2-Jika memang penggantian tidak bisa dihindarkan, siapapun pengganti dari Kepala Subprodi Paralel dan Ekstensi yang sekarang menjabat harus melalui rekomendasi dari Kepala Subprodi Paralel dan Ekstensi yang sekarang menjabat.

3-Penggantian hanya di dilakukan di jabatan Kepala Subprodi Paralel dan Ekstensi, dan tidak ada penggantian di jajaran staf dari Sekretariat Subprodi Paralel dan Ekstensi.

Petisi ini disusun oleh berbagai kalangan di gerakan ini dan rencananya akan dilakukan pengumpulan tanda tangan yang mendukung petisi ini, yang akan dilakukan pada hari Senin dan Selasa (6-7/1). “Penandatanganan petisi kali ini bersifat sukarela, artinya kami tidak mengundang siapapun untuk ikut menandatangani petisi ini, jadi ini murni siapapun yang merasa dirugikan oleh keputusan ini atau siapapun yang memiliki simpati pada gerakan ini. Dan untuk pihak yang tidak mendukung, kami juga ingin tahu alasan mereka tidak mendukung petisi ini. Seandainya alasannya adalah ketidaktahuan akan permasalahan ini, akan kami beritahu, tapi kalau memang mereka tidak mendukung pun tidak masalah.” Kata Tunggul saat mengakhiri wawancara oleh penulis di Kamar 6, Pondok Ripi Minggu dini hari (5/1).

Masih menurut Tunggul, sejauh ini gerakan ini hanya berasal dari beberapa orang yang merasa dirugikan oleh keputusan dari Dekan FHUI ini artinya, gerakan ini masih tidak dianggap penting kecuali oleh para mahasiswa Paralel dan Ekstensi. Meskipun sudah dibuka komunikasi dengan badan-badan kemahasiswaan yang ada di FHUI, sejauh ini anggota dari badan-badan kemahasiswaan tersebut hanya menawarkan bantuan secara personal dan tidak mengatasnamakan badan kemahasiswaan tertentu.

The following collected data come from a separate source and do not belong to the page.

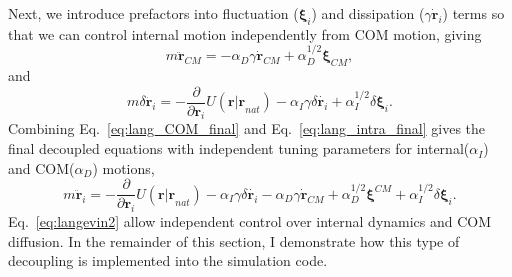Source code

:\documentclass[../talant.diss.submit.tex]{subfiles}
\begin{document}
Next, we introduce prefactors into
fluctuation ($\bm{\xi}_i$) and dissipation ($\gamma \dot{\bm{r}}_i$) terms so that we can
control internal motion independently from COM motion, giving
%
%
\begin{equation}
  \label{eq:lang_COM_final}
  m\ddot{\bm{r}}_{CM} = -\alpha_{D} \gamma\dot{\bm{r}}_{CM} + \alpha_{D}^{1/2} \bm{\xi}_{CM} ,
\end{equation}
and 
\begin{equation}
  \label{eq:lang_intra_final}
  m\delta \ddot{\bm{r}}_i  =  -\frac{ \partial}{\partial{\bm{r}_i}} U(\bm{r|r}_{nat})  
  -\alpha_{I} \gamma \delta \dot{\bm{r}_i} + \alpha_{I}^{1/2} \delta \bm{\xi}_i.
\end{equation}
%
%
Combining Eq.~\ref{eq:lang_COM_final} and Eq.~\ref{eq:lang_intra_final} gives the final decoupled equations with
independent tuning parameters for internal($\alpha_I$) and COM($\alpha_D$) motions,
\begin{equation}
  \label{eq:langevin2}
  m\ddot{\bm{r}}_i = -\frac{ \partial}{\partial{\bm{r}_i}} U(\bm{r|r}_{nat}) 
  - \alpha_{I} \gamma \delta \dot{\bm{r}_i} - \alpha_{D}\gamma \dot{\bm{r}}_{CM}
  + \alpha_{D}^{1/2} \bm{\xi}^{CM} + \alpha_{I}^{1/2} \delta \bm{\xi}_i.
\end{equation}
%
%
Eq.~\ref{eq:langevin2} allow independent control over internal dynamics and COM diffusion.
In the remainder of this section, I demonstrate how this type of decoupling is implemented into the simulation code.
%
%
%
%
%
%
%
%
\end{document}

Kamar 6, Pondok Ripi, yang tidak pernah tidur

Minggu, 5 Januari 2014

DISCLAIMER : Tulisan ini merupakan bentuk jurnalisme warga yang dibuat sekedar untuk menginformasikan apa yang terjadi di lingkungan sekitar dari penulis. Penulis tidak bermaksud untuk melakukan ajakan terhadap pihak manapun untuk mendukung gerakan ini, (walaupun secara subjektif penulis mendukung gerakan ini) apalagi untuk memojokkan pihak-pihak tertentu. Penulis memohon maaf atas kesalahan atau ketidakakuratan dari informasi yang ada dalam tulisan ini.